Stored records
⁂

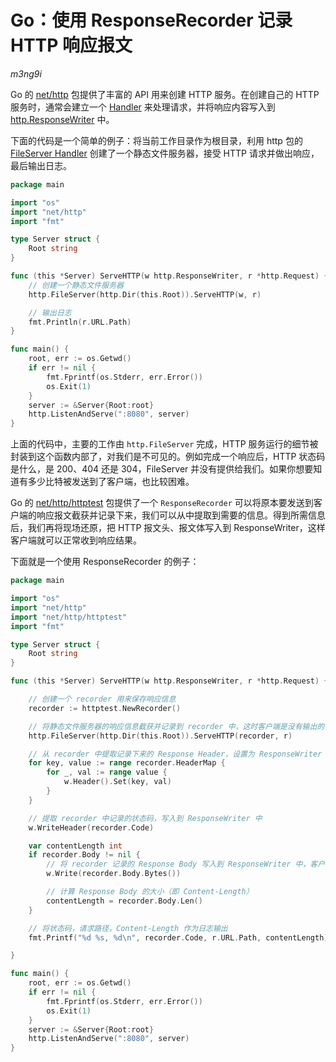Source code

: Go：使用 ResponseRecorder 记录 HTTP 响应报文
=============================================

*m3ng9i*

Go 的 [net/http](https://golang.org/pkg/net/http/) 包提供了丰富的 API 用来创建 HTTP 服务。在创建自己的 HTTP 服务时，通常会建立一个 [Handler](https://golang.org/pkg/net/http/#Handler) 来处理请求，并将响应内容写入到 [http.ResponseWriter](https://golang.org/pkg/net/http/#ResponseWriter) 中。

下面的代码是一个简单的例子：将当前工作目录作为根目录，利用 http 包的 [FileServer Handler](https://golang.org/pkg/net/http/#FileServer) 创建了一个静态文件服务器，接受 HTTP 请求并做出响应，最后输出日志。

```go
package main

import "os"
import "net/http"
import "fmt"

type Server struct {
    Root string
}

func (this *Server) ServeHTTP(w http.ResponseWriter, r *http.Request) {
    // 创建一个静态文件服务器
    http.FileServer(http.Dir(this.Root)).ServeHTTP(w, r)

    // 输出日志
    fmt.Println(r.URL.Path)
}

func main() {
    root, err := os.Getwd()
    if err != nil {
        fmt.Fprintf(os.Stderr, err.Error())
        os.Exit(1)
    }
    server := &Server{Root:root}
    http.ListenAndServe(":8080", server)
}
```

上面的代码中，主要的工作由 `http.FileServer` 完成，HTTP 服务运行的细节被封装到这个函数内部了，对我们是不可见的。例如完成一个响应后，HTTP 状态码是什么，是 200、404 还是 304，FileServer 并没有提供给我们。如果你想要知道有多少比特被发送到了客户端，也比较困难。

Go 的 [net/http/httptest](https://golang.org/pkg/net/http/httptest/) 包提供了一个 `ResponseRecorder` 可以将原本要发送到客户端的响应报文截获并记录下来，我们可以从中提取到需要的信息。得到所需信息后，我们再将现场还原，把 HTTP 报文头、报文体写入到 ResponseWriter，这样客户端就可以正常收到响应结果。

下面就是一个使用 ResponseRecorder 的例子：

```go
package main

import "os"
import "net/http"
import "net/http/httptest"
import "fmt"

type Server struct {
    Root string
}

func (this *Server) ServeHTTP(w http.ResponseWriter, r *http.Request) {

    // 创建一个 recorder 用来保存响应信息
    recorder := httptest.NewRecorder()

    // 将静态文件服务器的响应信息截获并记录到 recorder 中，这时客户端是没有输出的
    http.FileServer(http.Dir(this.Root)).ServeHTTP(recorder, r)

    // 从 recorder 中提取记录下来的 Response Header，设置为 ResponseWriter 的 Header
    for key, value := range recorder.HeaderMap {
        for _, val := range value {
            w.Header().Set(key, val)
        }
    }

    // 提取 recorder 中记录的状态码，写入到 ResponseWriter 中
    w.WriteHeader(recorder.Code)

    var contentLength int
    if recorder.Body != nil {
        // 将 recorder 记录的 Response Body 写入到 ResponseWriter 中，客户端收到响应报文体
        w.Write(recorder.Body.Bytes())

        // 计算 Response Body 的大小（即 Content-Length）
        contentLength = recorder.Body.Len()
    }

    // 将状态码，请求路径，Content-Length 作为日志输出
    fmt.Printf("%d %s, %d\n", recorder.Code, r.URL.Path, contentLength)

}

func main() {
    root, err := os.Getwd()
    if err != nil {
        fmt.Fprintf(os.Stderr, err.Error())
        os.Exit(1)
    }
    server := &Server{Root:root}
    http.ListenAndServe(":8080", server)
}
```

⁂

[The problem]: From the first line to the last, repeat the records exactly. Leave out the pictures.

[Response area]:
Source code

: Go：使用 ResponseRecorder 记录 HTTP 响应报文
=============================================

*m3ng9i*

Go 的 [net/http](https://golang.org/pkg/net/http/) 包提供了丰富的 API 用来创建 HTTP 服务。在创建自己的 HTTP 服务时，通常会建立一个 [Handler](https://golang.org/pkg/net/http/#Handler) 来处理请求，并将响应内容写入到 [http.ResponseWriter](https://golang.org/pkg/net/http/#ResponseWriter) 中。

下面的代码是一个简单的例子：将当前工作目录作为根目录，利用 http 包的 [FileServer Handler](https://golang.org/pkg/net/http/#FileServer) 创建了一个静态文件服务器，接受 HTTP 请求并做出响应，最后输出日志。

```go
package main

import "os"
import "net/http"
import "fmt"

type Server struct {
    Root string
}

func (this *Server) ServeHTTP(w http.ResponseWriter, r *http.Request) {
    // 创建一个静态文件服务器
    http.FileServer(http.Dir(this.Root)).ServeHTTP(w, r)

    // 输出日志
    fmt.Println(r.URL.Path)
}

func main() {
    root, err := os.Getwd()
    if err != nil {
        fmt.Fprintf(os.Stderr, err.Error())
        os.Exit(1)
    }
    server := &Server{Root:root}
    http.ListenAndServe(":8080", server)
}
```

上面的代码中，主要的工作由 `http.FileServer` 完成，HTTP 服务运行的细节被封装到这个函数内部了，对我们是不可见的。例如完成一个响应后，HTTP 状态码是什么，是 200、404 还是 304，FileServer 并没有提供给我们。如果你想要知道有多少比特被发送到了客户端，也比较困难。

Go 的 [net/http/httptest](https://golang.org/pkg/net/http/httptest/) 包提供了一个 `ResponseRecorder` 可以将原本要发送到客户端的响应报文截获并记录下来，我们可以从中提取到需要的信息。得到所需信息后，我们再将现场还原，把 HTTP 报文头、报文体写入到 ResponseWriter，这样客户端就可以正常收到响应结果。

下面就是一个使用 ResponseRecorder 的例子：

```go
package main

import "os"
import "net/http"
import "net/http/httptest"
import "fmt"

type Server struct {
    Root string
}

func (this *Server) ServeHTTP(w http.ResponseWriter, r *http.Request) {

    // 创建一个 recorder 用来保存响应信息
    recorder := httptest.NewRecorder()

    // 将静态文件服务器的响应信息截获并记录到 recorder 中，这时客户端是没有输出的
    http.FileServer(http.Dir(this.Root)).ServeHTTP(recorder, r)

    // 从 recorder 中提取记录下来的 Response Header，设置为 ResponseWriter 的 Header
    for key, value := range recorder.HeaderMap {
        for _, val := range value {
            w.Header().Set(key, val)
        }
    }

    // 提取 recorder 中记录的状态码，写入到 ResponseWriter 中
    w.WriteHeader(recorder.Code)

    var contentLength int
    if recorder.Body != nil {
        // 将 recorder 记录的 Response Body 写入到 ResponseWriter 中，客户端收到响应报文体
        w.Write(recorder.Body.Bytes())

        // 计算 Response Body 的大小（即 Content-Length）
        contentLength = recorder.Body.Len()
    }

    // 将状态码，请求路径，Content-Length 作为日志输出
    fmt.Printf("%d %s, %d\n", recorder.Code, r.URL.Path, contentLength)

}

func main() {
    root, err := os.Getwd()
    if err != nil {
        fmt.Fprintf(os.Stderr, err.Error())
        os.Exit(1)
    }
    server := &Server{Root:root}
    http.ListenAndServe(":8080", server)
}
```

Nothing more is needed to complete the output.